Busan hospital monument is now cultural heritage
The Busan Leper Hospital Monument, set up in memory of the first hospital in Korea to specialize in leprosy care that was first operated by Australian missionaries, has been designated a piece of national cultural heritage, the Cultural Heritage Administration announced Monday.
“The monument was set up in 1930. There is unique history here concerning the treatment for leprosy in the country and also the work of missionaries and the impacts they’ve had in Korea,” the administration said in its statement.
The hospital, built in 1909, was run by Australian missionary James Noble Mackenzie until 1938. It closed down in 1941 during the Japanese occupation of Korea (1910-1945).
Mackenzie’s daughters, Catherine and Helen, continued their father’s work in Busan after 1952, according to the Australian Embassy in Seoul.
The monument itself was lost until a local farmer found it in his field.

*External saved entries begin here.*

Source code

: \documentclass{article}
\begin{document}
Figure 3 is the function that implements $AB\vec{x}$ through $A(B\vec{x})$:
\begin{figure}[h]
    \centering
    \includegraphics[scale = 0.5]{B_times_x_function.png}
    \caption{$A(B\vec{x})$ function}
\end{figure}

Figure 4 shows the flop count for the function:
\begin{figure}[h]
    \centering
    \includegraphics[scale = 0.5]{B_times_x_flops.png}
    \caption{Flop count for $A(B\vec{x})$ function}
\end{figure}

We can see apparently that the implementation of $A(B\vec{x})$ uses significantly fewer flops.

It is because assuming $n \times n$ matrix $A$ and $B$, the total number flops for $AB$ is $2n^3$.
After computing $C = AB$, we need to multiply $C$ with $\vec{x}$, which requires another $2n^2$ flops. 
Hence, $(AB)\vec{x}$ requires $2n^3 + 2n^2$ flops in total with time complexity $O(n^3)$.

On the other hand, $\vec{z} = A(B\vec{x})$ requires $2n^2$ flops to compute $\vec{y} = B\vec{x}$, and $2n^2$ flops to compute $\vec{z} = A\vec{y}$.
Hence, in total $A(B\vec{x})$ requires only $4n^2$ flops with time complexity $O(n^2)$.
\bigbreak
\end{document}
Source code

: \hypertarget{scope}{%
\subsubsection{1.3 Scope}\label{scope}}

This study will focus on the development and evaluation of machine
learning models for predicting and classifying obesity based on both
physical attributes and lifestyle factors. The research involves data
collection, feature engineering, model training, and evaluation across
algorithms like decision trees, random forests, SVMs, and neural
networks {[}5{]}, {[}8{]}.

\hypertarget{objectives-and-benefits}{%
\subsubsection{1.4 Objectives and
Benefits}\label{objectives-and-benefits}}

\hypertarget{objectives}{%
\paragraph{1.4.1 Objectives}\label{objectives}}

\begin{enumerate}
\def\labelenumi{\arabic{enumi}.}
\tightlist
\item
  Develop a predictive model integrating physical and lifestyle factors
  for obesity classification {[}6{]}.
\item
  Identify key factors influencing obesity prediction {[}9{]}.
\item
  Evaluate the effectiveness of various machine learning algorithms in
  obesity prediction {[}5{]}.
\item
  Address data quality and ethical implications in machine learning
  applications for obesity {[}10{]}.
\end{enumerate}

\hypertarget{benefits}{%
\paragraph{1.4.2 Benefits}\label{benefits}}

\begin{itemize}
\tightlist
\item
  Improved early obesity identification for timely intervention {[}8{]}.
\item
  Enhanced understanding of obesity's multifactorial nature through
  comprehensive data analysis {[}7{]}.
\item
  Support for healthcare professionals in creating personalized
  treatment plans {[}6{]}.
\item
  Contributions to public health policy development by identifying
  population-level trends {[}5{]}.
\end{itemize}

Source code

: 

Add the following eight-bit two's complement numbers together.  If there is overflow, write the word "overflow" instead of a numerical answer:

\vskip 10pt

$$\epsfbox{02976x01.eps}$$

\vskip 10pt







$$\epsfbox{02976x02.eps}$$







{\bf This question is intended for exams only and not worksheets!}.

The monument stands today on the grounds of the Ilshin Christian Hospital in Busan.
Standing at 113 centimeters (44.5 inches) tall, the granite monument is shaped like an obelisk and has the names of patients and managers on its sides, as well as the date on which the hospital was established.
“I hope this recognition of the significant cultural heritage of this monument - which commemorates the strong people-to-people links between Australia and Korea - will promote more active research on the bilateral relationship and cultural exchange between our two countries,” said Australian Ambassador to Korea James Choi.
“This monument is more meaningful as it was funded and built by people with leprosy themselves,” said Bae Dae-ho, chief curator of Kyonggi University’s Sosung Museum, who recently studied the hospital and the monument.
An official event to commemorate the inscription of the monument as national cultural heritage has been postponed until the coronavirus situation improves, according to the Australian Embassy in Seoul.